* Exercise data:

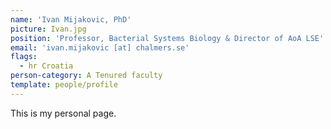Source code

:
 ```yaml
---
name: 'Ivan Mijakovic, PhD'
picture: Ivan.jpg
position: 'Professor, Bacterial Systems Biology & Director of AoA LSE'
email: 'ivan.mijakovic [at] chalmers.se'
flags:
  - hr Croatia
person-category: A Tenured faculty
template: people/profile
---
```

This is my personal page.
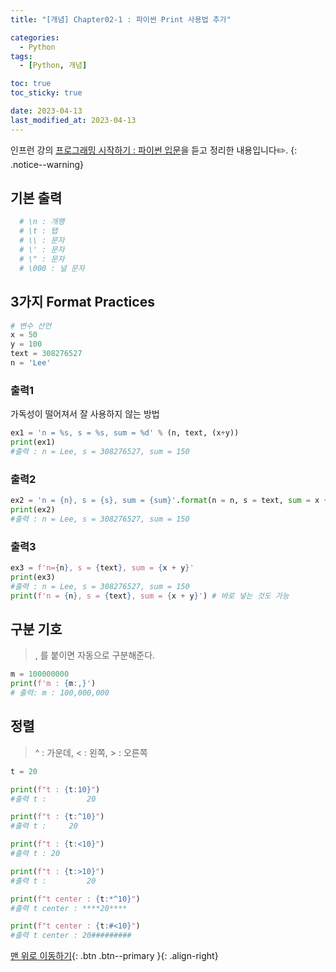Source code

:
 ```yaml
---
title: "[개념] Chapter02-1 : 파이썬 Print 사용법 추가"

categories:
  - Python
tags:
  - [Python, 개념]

toc: true
toc_sticky: true

date: 2023-04-13
last_modified_at: 2023-04-13
---
```


인프런 강의 [프로그래밍 시작하기 : 파이썬 입문](https://www.inflearn.com/course/%ED%94%84%EB%A1%9C%EA%B7%B8%EB%9E%98%EB%B0%8D-%ED%8C%8C%EC%9D%B4%EC%8D%AC-%EC%9E%85%EB%AC%B8-%EC%9D%B8%ED%94%84%EB%9F%B0-%EC%98%A4%EB%A6%AC%EC%A7%80%EB%84%90)을 듣고 정리한 내용입니다✏️.
{: .notice--warning}

## 기본 출력

```python
  # \n : 개행
  # \t : 탭
  # \\ : 문자
  # \' : 문자
  # \" : 문자
  # \000 : 널 문자
```

## 3가지 Format Practices

```python
# 변수 선언
x = 50
y = 100
text = 308276527
n = 'Lee'
```

### 출력1

가독성이 떨어져서 잘 사용하지 않는 방법

```python
ex1 = 'n = %s, s = %s, sum = %d' % (n, text, (x+y))
print(ex1)
#출력 : n = Lee, s = 308276527, sum = 150
```

### 출력2

```python
ex2 = 'n = {n}, s = {s}, sum = {sum}'.format(n = n, s = text, sum = x + y)
print(ex2)
#출력 : n = Lee, s = 308276527, sum = 150
```

### 출력3

```python
ex3 = f'n={n}, s = {text}, sum = {x + y}'
print(ex3)
#출력 : n = Lee, s = 308276527, sum = 150
print(f'n = {n}, s = {text}, sum = {x + y}') # 바로 넣는 것도 가능
```

## 구분 기호

> , 를 붙이면 자동으로 구분해준다.

```python
m = 100000000
print(f'm : {m:,}')
# 출력: m : 100,000,000
```

## 정렬

> ^ : 가운데, < : 왼쪽, > : 오른쪽

```python
t = 20

print(f"t : {t:10}")
#출력 t :         20

print(f"t : {t:^10}")
#출력 t :     20

print(f"t : {t:<10}")
#출력 t : 20

print(f"t : {t:>10}")
#출력 t :         20

print(f"t center : {t:*^10}")
#출력 t center : ****20****

print(f"t center : {t:#<10}")
#출력 t center : 20#########
```

[맨 위로 이동하기](#){: .btn .btn--primary }{: .align-right}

* Task to complete:
If a line above holds the word "text", copy it.

* Task response:
text = 308276527
ex1 = 'n = %s, s = %s, sum = %d' % (n, text, (x+y))
ex2 = 'n = {n}, s = {s}, sum = {sum}'.format(n = n, s = text, sum = x + y)
ex3 = f'n={n}, s = {text}, sum = {x + y}'
print(f'n = {n}, s = {text}, sum = {x + y}') # 바로 넣는 것도 가능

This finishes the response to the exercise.